Pop music lyricist Jerry Leiber, whose partnership with Mike Stoller created such timeless hits as “Jailhouse Rock” and “There Goes My Baby,” helping to shape the identity and commercial potential of early rock and roll, died Tuesday of cardio pulmonary failure. He was 78.
His longtime publicist, Bobbi Marcus, said Leiber was surrounded by family when he died unexpectedly at Cedars-Sinai Medical Center in Los Angeles. Rolling Stone magazine was first to report his passing.
“He was my friend, my buddy, my writing partner for 61 years,” Stoller, who met Leiber in 1950 when he moved to Los Angeles with his mom, said in a statement. “We met when we were 17 years old. He had a way with words.
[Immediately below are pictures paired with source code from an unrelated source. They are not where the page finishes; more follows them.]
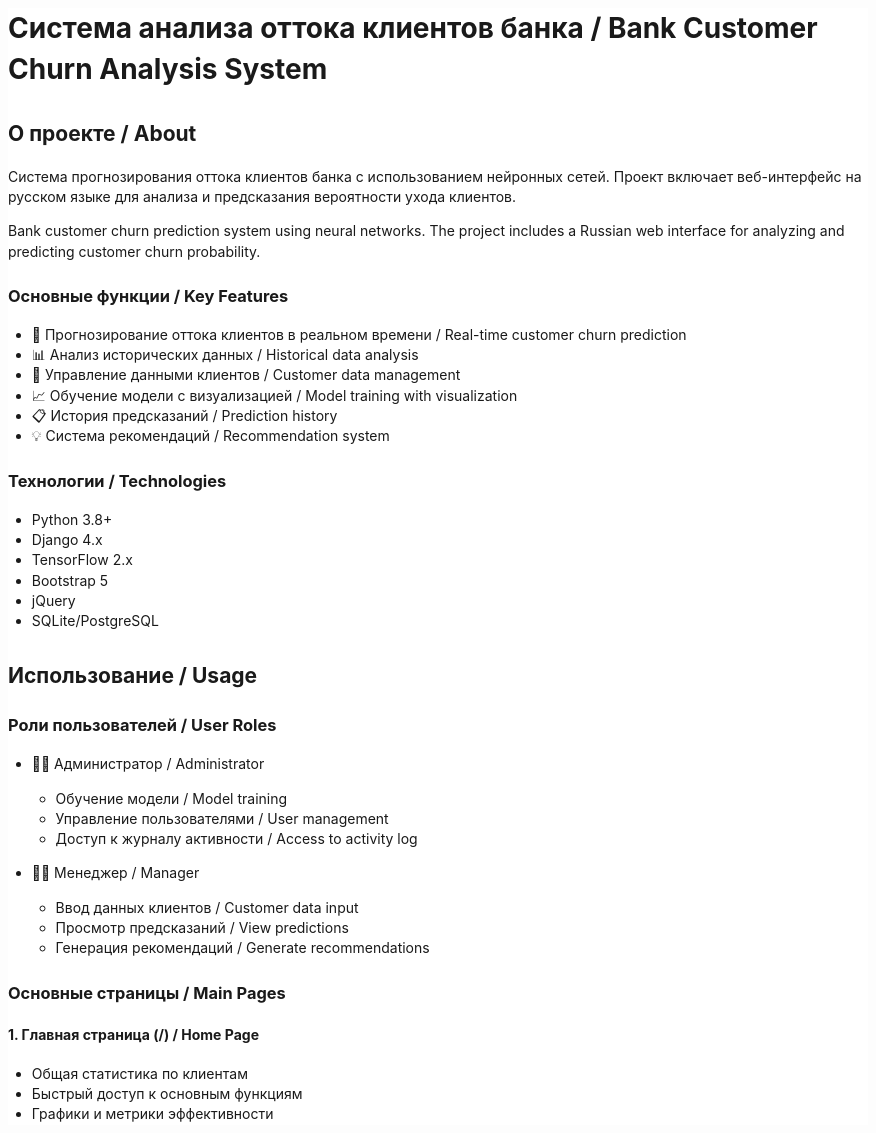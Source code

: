 # Система анализа оттока клиентов банка / Bank Customer Churn Analysis System

## О проекте / About

Система прогнозирования оттока клиентов банка с использованием нейронных сетей. Проект включает веб-интерфейс на русском языке для анализа и предсказания вероятности ухода клиентов.

Bank customer churn prediction system using neural networks. The project includes a Russian web interface for analyzing and predicting customer churn probability.

### Основные функции / Key Features

- 🔄 Прогнозирование оттока клиентов в реальном времени / Real-time customer churn prediction
- 📊 Анализ исторических данных / Historical data analysis
- 👥 Управление данными клиентов / Customer data management
- 📈 Обучение модели с визуализацией / Model training with visualization
- 📋 История предсказаний / Prediction history
- 💡 Система рекомендаций / Recommendation system

### Технологии / Technologies

- Python 3.8+
- Django 4.x
- TensorFlow 2.x
- Bootstrap 5
- jQuery
- SQLite/PostgreSQL


## Использование / Usage

### Роли пользователей / User Roles

- 👨‍💼 Администратор / Administrator
  - Обучение модели / Model training
  - Управление пользователями / User management
  - Доступ к журналу активности / Access to activity log

- 👨‍💻 Менеджер / Manager
  - Ввод данных клиентов / Customer data input
  - Просмотр предсказаний / View predictions
  - Генерация рекомендаций / Generate recommendations

### Основные страницы / Main Pages

#### 1. Главная страница (/) / Home Page
- Общая статистика по клиентам
- Быстрый доступ к основным функциям
- Графики и метрики эффективности
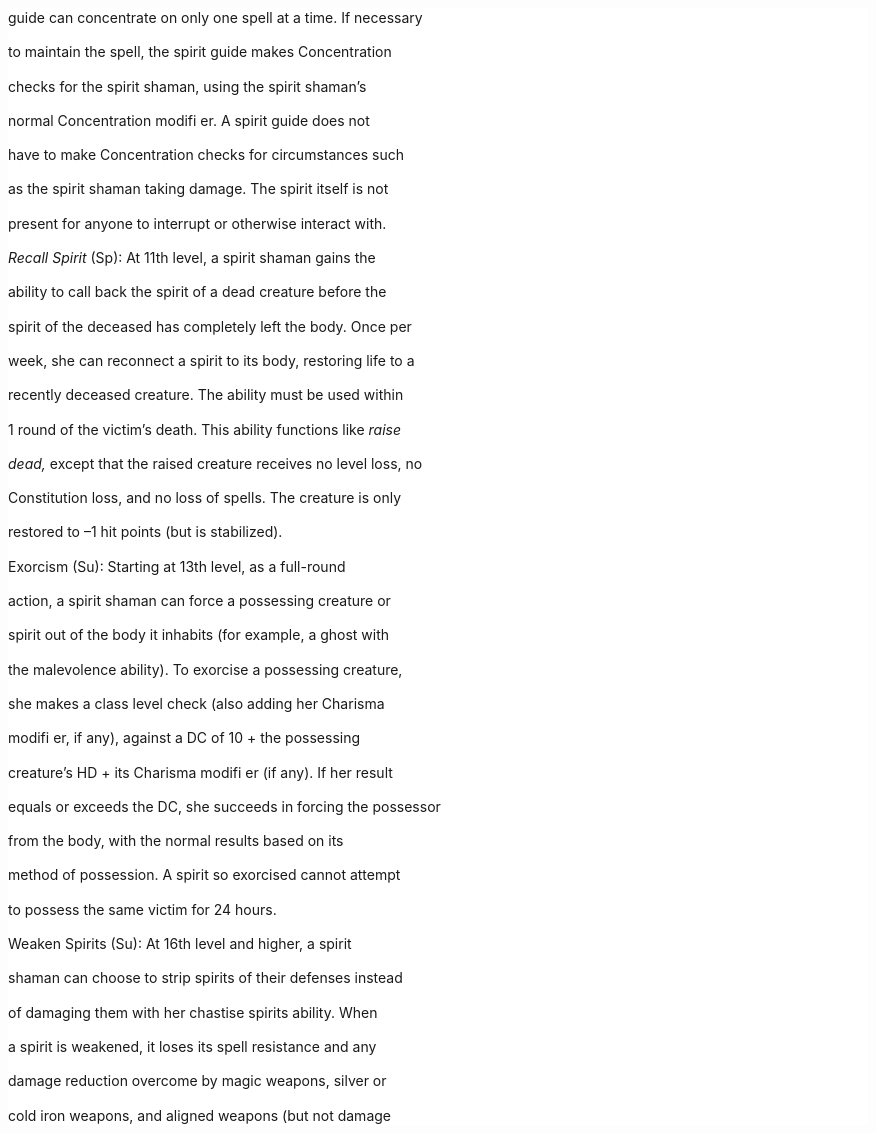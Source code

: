 guide can concentrate on only one spell at a time. If necessary

to maintain the spell, the spirit guide makes Concentration

checks for the spirit shaman, using the spirit shaman’s

normal Concentration modifi er. A spirit guide does not

have to make Concentration checks for circumstances such

as the spirit shaman taking damage. The spirit itself is not

present for anyone to interrupt or otherwise interact with.

*Recall Spirit* (Sp): At 11th level, a spirit shaman gains the

ability to call back the spirit of a dead creature before the

spirit of the deceased has completely left the body. Once per

week, she can reconnect a spirit to its body, restoring life to a

recently deceased creature. The ability must be used within

1 round of the victim’s death. This ability functions like *raise*

*dead,* except that the raised creature receives no level loss, no

Constitution loss, and no loss of spells. The creature is only

restored to –1 hit points (but is stabilized).

Exorcism (Su): Starting at 13th level, as a full-round

action, a spirit shaman can force a possessing creature or

spirit out of the body it inhabits (for example, a ghost with

the malevolence ability). To exorcise a possessing creature,

she makes a class level check (also adding her Charisma

modifi er, if any), against a DC of 10 + the possessing

creature’s HD + its Charisma modifi er (if any). If her result

equals or exceeds the DC, she succeeds in forcing the possessor

from the body, with the normal results based on its

method of possession. A spirit so exorcised cannot attempt

to possess the same victim for 24 hours.

Weaken Spirits (Su): At 16th level and higher, a spirit

shaman can choose to strip spirits of their defenses instead

of damaging them with her chastise spirits ability. When

a spirit is weakened, it loses its spell resistance and any

damage reduction overcome by magic weapons, silver or

cold iron weapons, and aligned weapons (but not damage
There was nobody better. I am going to miss him.”
A dual member of the Songwriters Hall of Fame and the Rock and Roll Hall of Fame, the Baltimore native helped create the “crossover” phenomenon with mainstream hits for black artists like The Coasters (“Young Blood,” “Yakety Yak,” “Charlie Brown”) and Ben E. King (“Stand By Me”).
Ben E. King, “Stand By Me”
The Searchers, “Love Potion…”
Other definitive songs include “Love Potion No. 9,” “Kansas City” and a pair of songs that became eternally tied to Elvis Presley. In 1956, Presley snatched up their track “Hound Dog,” written four years earlier for Big Mama Thornton. A year later, Presley growled to “Jailhouse Rock,” a genre-defining song released alongside the film of the same name.
The 1960s were kind to Leiber/Stoller with a continued parade of hits including The Drifters’ “On Broadway” and Dion’s “Ruby Baby.” They also started their own label, Red Bird Records, which released tracks like The Shangri-Las’ “Leader of the Pack” and the Dixie Cups’ “Chapel of Love.”
In 1969, they wrote and produced Peggy Lee’s “Is That All There Is?” and in 1972 produced the Stealers Wheel gem, “Stuck in the Middle With You.”
Their songs are pop music standards and are regularly covered by other artists and featured on television shows including “American Idol,” which dedicated an entire episode in season 10 to their catalog.
Leiber/Stoller’s legacy was further cemented in 1995 when “Smokey Joe’s Cafe: The Songs of Leiber & Stoller” opened on Broadway. The show comprised of 40 songs from the duo and was nominated for seven Tony Awards before closing five years later.
Born less than a month before Leiber in 1933, Mike Stoller still resides in Los Angeles.
Leiber is survived by three children and two grandchildren.